つづいて登場したのが透明なマウスピースであるクリアアライナーを使用する方法です。
遠くから見ればほとんど気づかないため、外見を気にする必要が軽減されるメリットがあります。
一方で、一定期間ごとにマウスピースを作り直す必要がありワイヤーを用いた方法と比較して遥かに長期にわたる治療期間を覚悟する必要がありました。

患者さんは矯正歯科の担当医と相談しながらリスクとベネフィットを検討し、いずれのケースもいくつかの妥協を重ねながら歯の審美性を求めて行く時代が長きにわたって続いていました。
全てのニーズを満たすインビザラインの登場により歯列矯正に一歩踏み出す決心をする患者さんが増えています。

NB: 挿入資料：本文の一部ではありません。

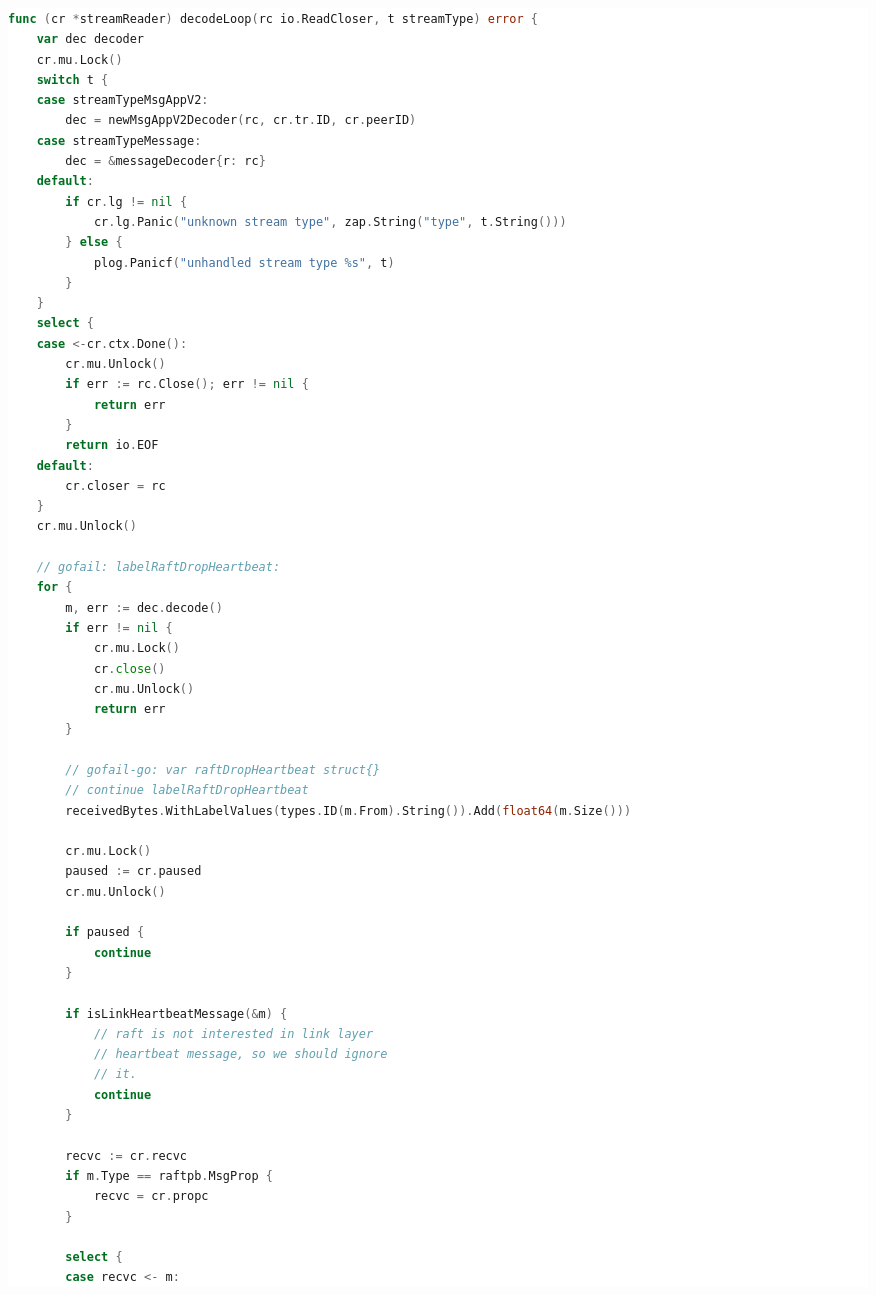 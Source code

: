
 ```Go
func (cr *streamReader) decodeLoop(rc io.ReadCloser, t streamType) error {
	var dec decoder
	cr.mu.Lock()
	switch t {
	case streamTypeMsgAppV2:
		dec = newMsgAppV2Decoder(rc, cr.tr.ID, cr.peerID)
	case streamTypeMessage:
		dec = &messageDecoder{r: rc}
	default:
		if cr.lg != nil {
			cr.lg.Panic("unknown stream type", zap.String("type", t.String()))
		} else {
			plog.Panicf("unhandled stream type %s", t)
		}
	}
	select {
	case <-cr.ctx.Done():
		cr.mu.Unlock()
		if err := rc.Close(); err != nil {
			return err
		}
		return io.EOF
	default:
		cr.closer = rc
	}
	cr.mu.Unlock()

	// gofail: labelRaftDropHeartbeat:
	for {
		m, err := dec.decode()
		if err != nil {
			cr.mu.Lock()
			cr.close()
			cr.mu.Unlock()
			return err
		}

		// gofail-go: var raftDropHeartbeat struct{}
		// continue labelRaftDropHeartbeat
		receivedBytes.WithLabelValues(types.ID(m.From).String()).Add(float64(m.Size()))

		cr.mu.Lock()
		paused := cr.paused
		cr.mu.Unlock()

		if paused {
			continue
		}

		if isLinkHeartbeatMessage(&m) {
			// raft is not interested in link layer
			// heartbeat message, so we should ignore
			// it.
			continue
		}

		recvc := cr.recvc
		if m.Type == raftpb.MsgProp {
			recvc = cr.propc
		}

		select {
		case recvc <- m:
``` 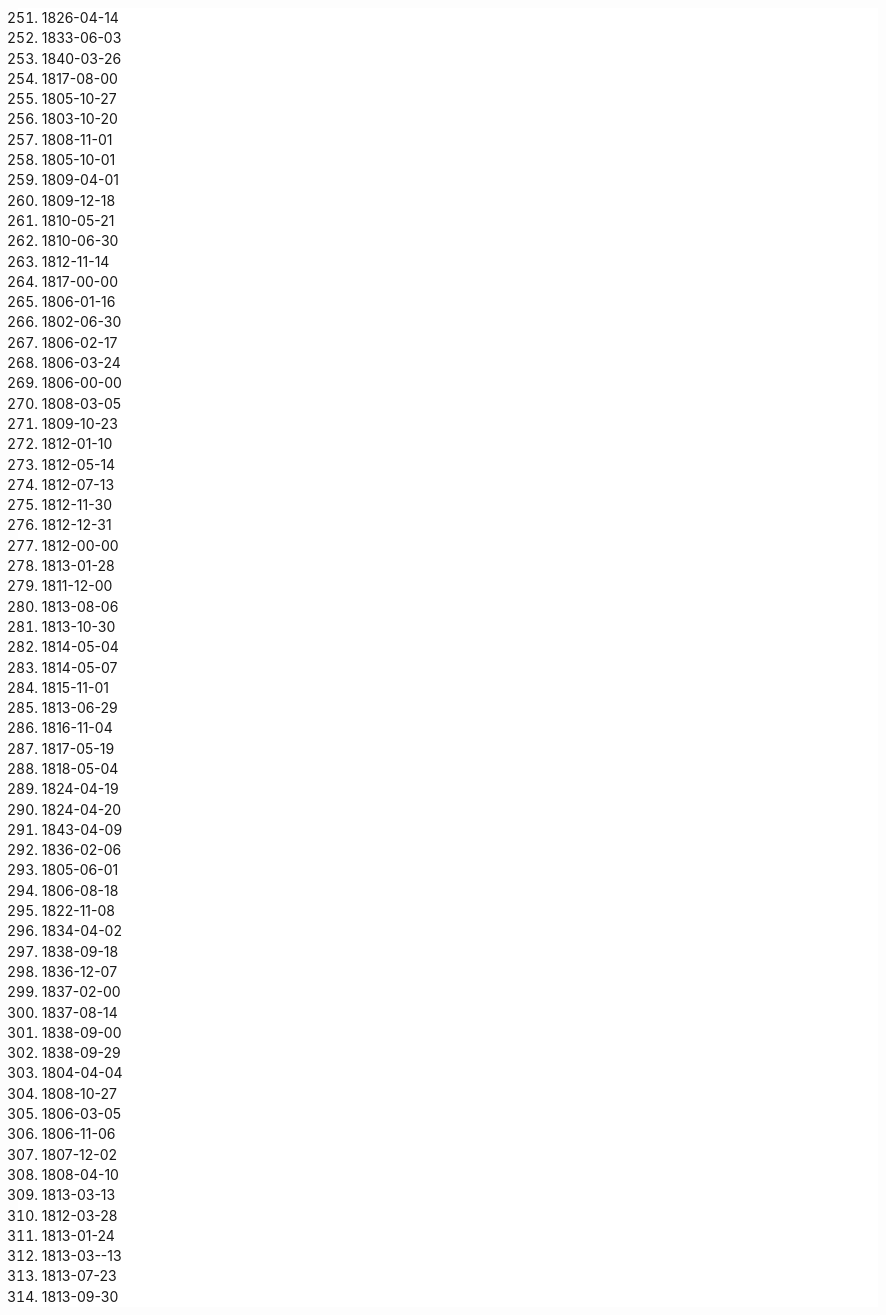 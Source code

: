251. 1826-04-14
252. 1833-06-03
253. 1840-03-26
254. 1817-08-00
255. 1805-10-27
256. 1803-10-20
257. 1808-11-01
258. 1805-10-01
259. 1809-04-01
260. 1809-12-18
261. 1810-05-21
262. 1810-06-30
263. 1812-11-14
264. 1817-00-00
265. 1806-01-16
266. 1802-06-30
267. 1806-02-17
268. 1806-03-24
269. 1806-00-00
270. 1808-03-05
271. 1809-10-23
272. 1812-01-10
273. 1812-05-14
274. 1812-07-13
275. 1812-11-30
276. 1812-12-31
277. 1812-00-00
278. 1813-01-28
279. 1811-12-00
280. 1813-08-06
281. 1813-10-30
282. 1814-05-04
283. 1814-05-07
284. 1815-11-01
285. 1813-06-29
286. 1816-11-04
287. 1817-05-19
288. 1818-05-04
289. 1824-04-19
290. 1824-04-20
291. 1843-04-09
292. 1836-02-06
293. 1805-06-01
294. 1806-08-18
295. 1822-11-08
296. 1834-04-02
297. 1838-09-18
298. 1836-12-07
299. 1837-02-00
300. 1837-08-14
301. 1838-09-00
302. 1838-09-29
303. 1804-04-04
304. 1808-10-27
305. 1806-03-05
306. 1806-11-06
307. 1807-12-02
308. 1808-04-10
309. 1813-03-13
310. 1812-03-28
311. 1813-01-24
312. 1813-03--13
313. 1813-07-23
314. 1813-09-30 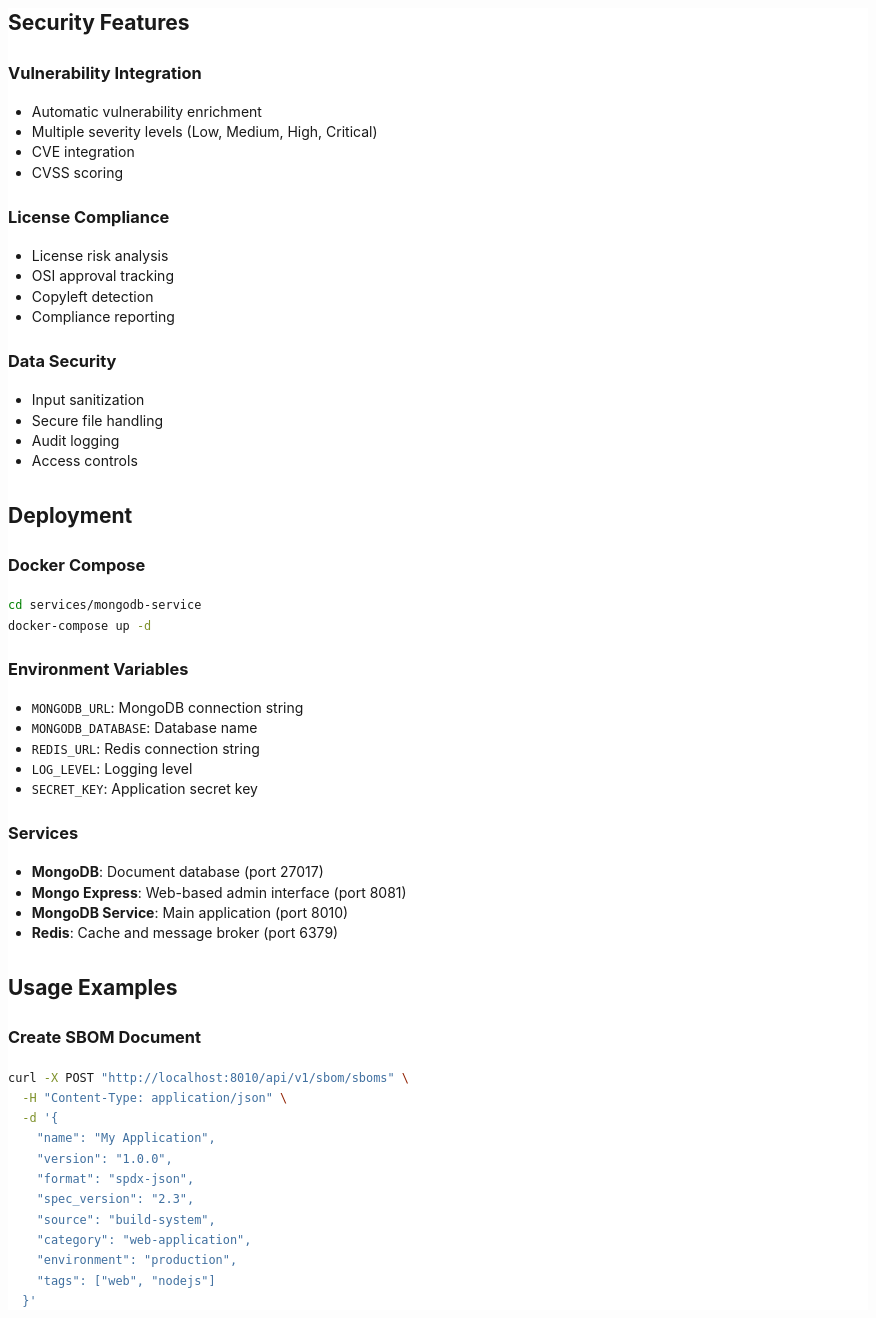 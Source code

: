 ## Security Features

### Vulnerability Integration
- Automatic vulnerability enrichment
- Multiple severity levels (Low, Medium, High, Critical)
- CVE integration
- CVSS scoring

### License Compliance
- License risk analysis
- OSI approval tracking
- Copyleft detection
- Compliance reporting

### Data Security
- Input sanitization
- Secure file handling
- Audit logging
- Access controls

## Deployment

### Docker Compose
```bash
cd services/mongodb-service
docker-compose up -d
```

### Environment Variables
- `MONGODB_URL`: MongoDB connection string
- `MONGODB_DATABASE`: Database name
- `REDIS_URL`: Redis connection string
- `LOG_LEVEL`: Logging level
- `SECRET_KEY`: Application secret key

### Services
- **MongoDB**: Document database (port 27017)
- **Mongo Express**: Web-based admin interface (port 8081)
- **MongoDB Service**: Main application (port 8010)
- **Redis**: Cache and message broker (port 6379)

## Usage Examples

### Create SBOM Document
```bash
curl -X POST "http://localhost:8010/api/v1/sbom/sboms" \
  -H "Content-Type: application/json" \
  -d '{
    "name": "My Application",
    "version": "1.0.0",
    "format": "spdx-json",
    "spec_version": "2.3",
    "source": "build-system",
    "category": "web-application",
    "environment": "production",
    "tags": ["web", "nodejs"]
  }'
```
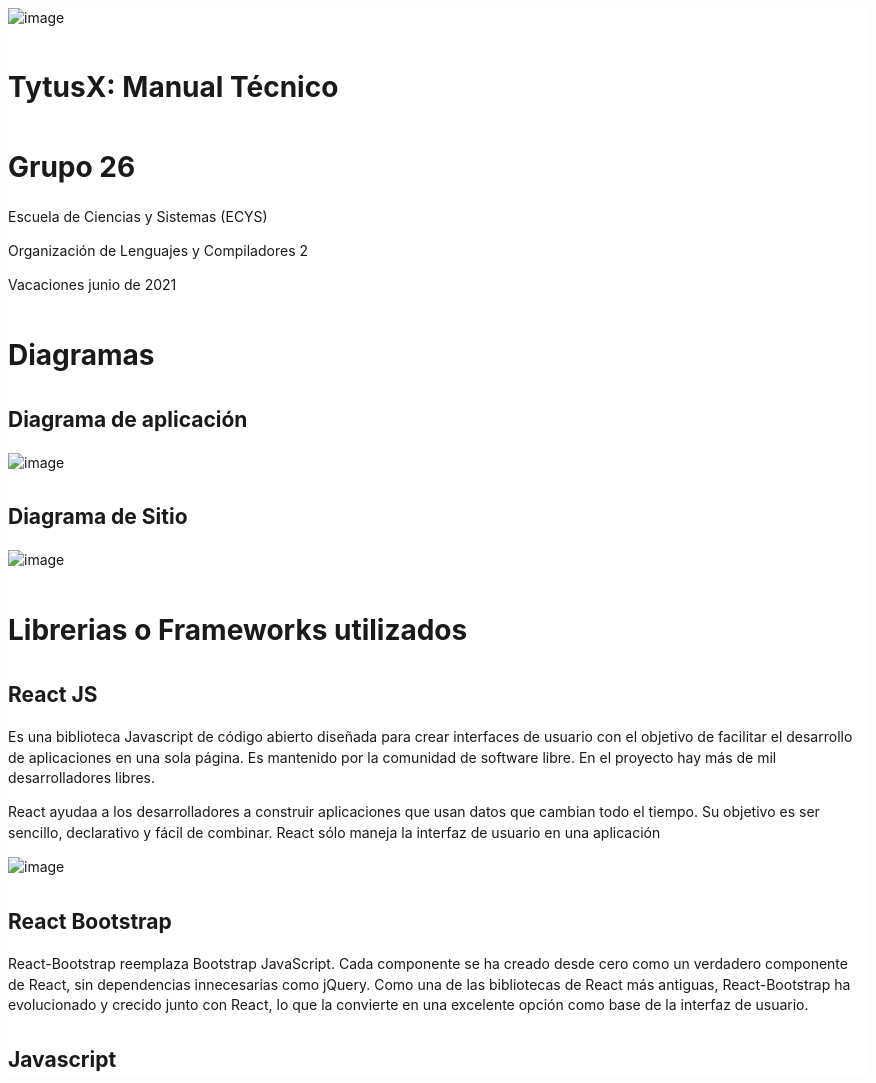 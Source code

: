 ![image](https://github.com/201503600/OLC2-Proyecto1/blob/main/Documentacion/Imagenes/ECYS.png)

# **TytusX: Manual Técnico**

# **Grupo 26**

Escuela de Ciencias y Sistemas (ECYS)

Organización de Lenguajes y Compiladores 2

Vacaciones junio de 2021

# Diagramas

## Diagrama de aplicación

![image](https://github.com/201503600/OLC2-Proyecto1/blob/main/Documentacion/Imagenes/diagrama.JPG)

## Diagrama de Sitio

![image](https://github.com/201503600/OLC2-Proyecto1/blob/main/Documentacion/Imagenes/diagrama_sitio_web.JPG)

# Librerias o Frameworks utilizados

## React JS

Es una biblioteca Javascript de código abierto diseñada para crear interfaces de usuario con el objetivo de facilitar el desarrollo de aplicaciones en una sola página. Es mantenido por la comunidad de software libre. En el proyecto hay más de mil desarrolladores libres.

React ayudaa a los desarrolladores a construir aplicaciones que usan datos que cambian todo el tiempo. Su objetivo es ser sencillo, declarativo y fácil de combinar. React sólo maneja la interfaz de usuario en una aplicación

![image](https://github.com/201503600/OLC2-Proyecto1/blob/main/Documentacion/Imagenes/img_react.JPG)

## React Bootstrap

React-Bootstrap reemplaza Bootstrap JavaScript. Cada componente se ha creado desde cero como un verdadero componente de React, sin dependencias innecesarias como jQuery.
Como una de las bibliotecas de React más antiguas, React-Bootstrap ha evolucionado y crecido junto con React, lo que la convierte en una excelente opción como base de la interfaz de usuario.


## Javascript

インビザラインとは歯列をコンピューター解析し、そのデータをメーカーに送付すれば高度なモデリングにより作成されたマウスピースが返送されると言うシステムです。
インビザラインのマウスピースはクリアアライナーよりもさらに薄く透明感のある素材で出来ており、ほぼ外見を気にする必要が無くなりました。
また、コンピューター解析によるモデリングは実に正確で一度作成すれば原則として治療途中の調整や作り直しも必要ありません。
一時的に取り外しする事も可能で、お食事を美味しく頂いたり歯磨きをしっかり行って清潔な状態を保つ事も可能です。

ここで気になるのがその価格ですが、歯の表側にワイヤーを装着する手法では部分矯正で約10万円前後、重度のフル矯正で150万円を超える事があります。
審美性を重視して歯の裏側にワイヤーを装着する手法では部分矯正でも80万円を超え重度のフル矯正はこちらも150万円を超える事があります。
一方、インビザラインの場合は部分矯正で約30万円前後、一般的なフル矯正で約80万円前後であるのに加えて重度の矯正の場合は100万円前後が相場です。

こうして比較してみると部分矯正については歯の表側にワイヤーを装着する方法がやや低額になるものの、フル矯正ならばインビザラインとさほど変わりません。
また、審美性を重視して歯の裏側にワイヤーを装着する方法との比較をすればインビザラインの方がリーズナブルである事が分かります。
インビザラインは今後の需要と供給の増加によりさらなるコストダウンが図られる可能性もあり、これから矯正歯科で治療を実施するならばインビザラインが第一候補となる時代が到来しています。